§ **WORK ORDER**
Scan the entries for lines with the word "topic" and copy those lines.

§ **SOURCE MATERIAL**
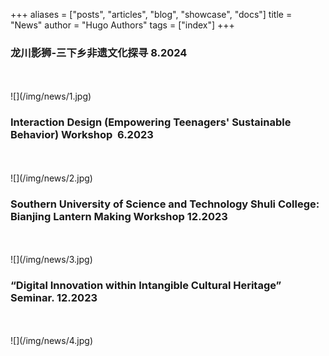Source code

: +++
aliases = ["posts", "articles", "blog", "showcase", "docs"]
title = "News"
author = "Hugo Authors"
tags = ["index"]
+++

### 龙川影狮-三下乡非遗文化探寻     8.2024

<br/>
<br/>
![](/img/news/1.jpg)

### Interaction Design (Empowering Teenagers' Sustainable Behavior) Workshop  6.2023
<br/>
<br/>
![](/img/news/2.jpg)


### Southern University of Science and Technology Shuli College: Bianjing Lantern Making Workshop                         12.2023 
<br/>
<br/>
![](/img/news/3.jpg)

### “Digital Innovation within Intangible Cultural Heritage” Seminar.      12.2023                         
<br/>
<br/>
![](/img/news/4.jpg)

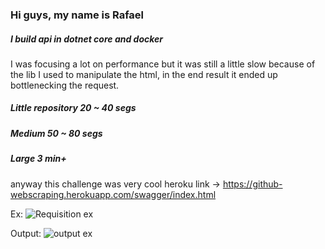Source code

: ### Hi guys, my name is Rafael

##### I build api in dotnet core and docker

I was focusing a lot on performance but it was still a little slow because of the lib I used to manipulate the html, in the end result it ended up bottlenecking the request.

##### Little repository 20 ~ 40 segs
##### Medium 50 ~ 80 segs
##### Large 3 min+

anyway this challenge was very cool
heroku link -> https://github-webscraping.herokuapp.com/swagger/index.html

Ex:
![Requisition ex](imgs/redex)

Output:
![output ex](imgs/out)
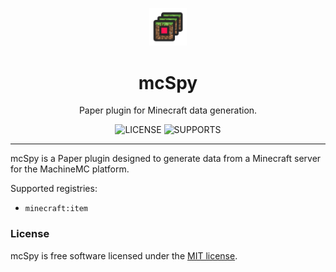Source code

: <p align="center">
    <img src=".github/assets/mcSpy_light.png" width="12%" height="12%" alt="LOGO">
</p>

<h1 align="center"> mcSpy </h1>
<p align="center">Paper plugin for Minecraft data generation.</p>

<p align="center">
    <img src="https://img.shields.io/github/license/machinemc/mcspy?style=for-the-badge&color=107185" alt="LICENSE">
    <img src="https://img.shields.io/badge/supports-%201.20.6-8A2BE2?style=for-the-badge&color=0f9418" alt="SUPPORTS">
</p>

---

mcSpy is a Paper plugin designed to generate data from a Minecraft server for the MachineMC platform.

Supported registries:
* `minecraft:item`

### License
mcSpy is free software licensed under the [MIT license](LICENSE).

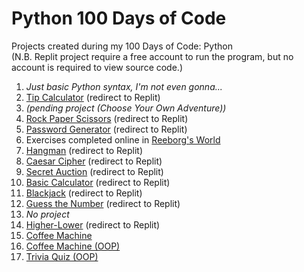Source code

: # Python 100 Days of Code
Projects created during my 100 Days of Code: Python<br>
(N.B. Replit project require a free account to run the program, but no account is required to view source code.)

1. _Just basic Python syntax, I'm not even gonna..._
2. [Tip Calculator](https://replit.com/@dorole1/tip-calculator#main.py) (redirect to Replit)
3. _(pending project (Choose Your Own Adventure))_
4. [Rock Paper Scissors](https://replit.com/@dorole1/rock-paper-scissors) (redirect to Replit)
5. [Password Generator](https://replit.com/@dorole1/password-generator) (redirect to Replit)
6. Exercises completed online in [Reeborg's World](https://reeborg.ca/reeborg.html?lang=en&mode=python&menu=worlds%2Fmenus%2Freeborg_intro_en.json&name=Maze&url=worlds%2Ftutorial_en%2Fmaze1.json)
7. [Hangman](https://replit.com/@dorole1/hangman) (redirect to Replit)
8. [Caesar Cipher](https://replit.com/@dorole1/caesar-cipher) (redirect to Replit)
9. [Secret Auction](https://replit.com/@dorole1/blind-auction#main.py) (redirect to Replit)
10. [Basic Calculator](https://replit.com/@dorole1/basiccalculator) (redirect to Replit)
11. [Blackjack](https://replit.com/@dorole1/blackjack) (redirect to Replit)
12. [Guess the Number](https://replit.com/@dorole1/guess-the-number) (redirect to Replit) 
13. _No project_
14. [Higher-Lower](https://replit.com/@dorole1/higher-lower) (redirect to Replit)
15. [Coffee Machine](https://github.com/Dorole/Python-100-Days-Of-Code/tree/main/Day%2015_Coffee%20Machine)
16. [Coffee Machine (OOP)](https://github.com/Dorole/Python-100-Days-Of-Code/tree/main/Day%2016_Coffee%20Machine%20OOP)
17. [Trivia Quiz (OOP)](https://github.com/Dorole/Python-100-Days-Of-Code/tree/main/Day%2017_Trivia%20Quiz)
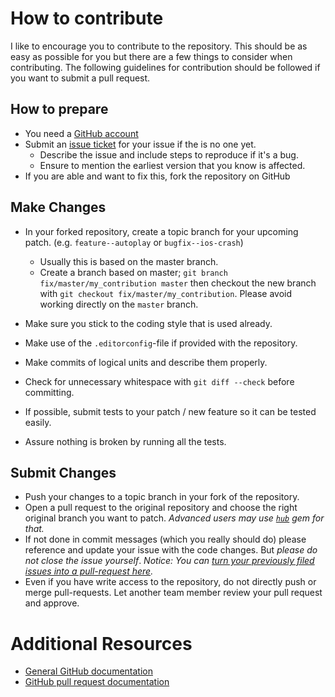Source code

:# How to contribute

I like to encourage you to contribute to the repository.
This should be as easy as possible for you but there are a few things to consider when contributing.
The following guidelines for contribution should be followed if you want to submit a pull request.

## How to prepare

* You need a [GitHub account](https://github.com/signup/free)
* Submit an [issue ticket](https://github.com/jpalumickas/mailerlite-ruby/issues) for your issue if the is no one yet.
  * Describe the issue and include steps to reproduce if it's a bug.
  * Ensure to mention the earliest version that you know is affected.
* If you are able and want to fix this, fork the repository on GitHub

## Make Changes

* In your forked repository, create a topic branch for your upcoming patch. (e.g. `feature--autoplay` or `bugfix--ios-crash`)
  * Usually this is based on the master branch.
  * Create a branch based on master; `git branch
  fix/master/my_contribution master` then checkout the new branch with `git
  checkout fix/master/my_contribution`.  Please avoid working directly on the `master` branch.
* Make sure you stick to the coding style that is used already.
* Make use of the `.editorconfig`-file if provided with the repository.
* Make commits of logical units and describe them properly.
* Check for unnecessary whitespace with `git diff --check` before committing.

* If possible, submit tests to your patch / new feature so it can be tested easily.
* Assure nothing is broken by running all the tests.

## Submit Changes

* Push your changes to a topic branch in your fork of the repository.
* Open a pull request to the original repository and choose the right original branch you want to patch.
  _Advanced users may use [`hub`](https://github.com/defunkt/hub#git-pull-request) gem for that._
* If not done in commit messages (which you really should do) please reference and update your issue with the code changes. But _please do not close the issue yourself_.
_Notice: You can [turn your previously filed issues into a pull-request here](http://issue2pr.herokuapp.com/)._
* Even if you have write access to the repository, do not directly push or merge pull-requests. Let another team member review your pull request and approve.

# Additional Resources

* [General GitHub documentation](http://help.github.com/)
* [GitHub pull request documentation](http://help.github.com/send-pull-requests/)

§ **WRITTEN RESPONSE**
* In your forked repository, create a topic branch for your upcoming patch. (e.g. `feature--autoplay` or `bugfix--ios-crash`)
* Push your changes to a topic branch in your fork of the repository.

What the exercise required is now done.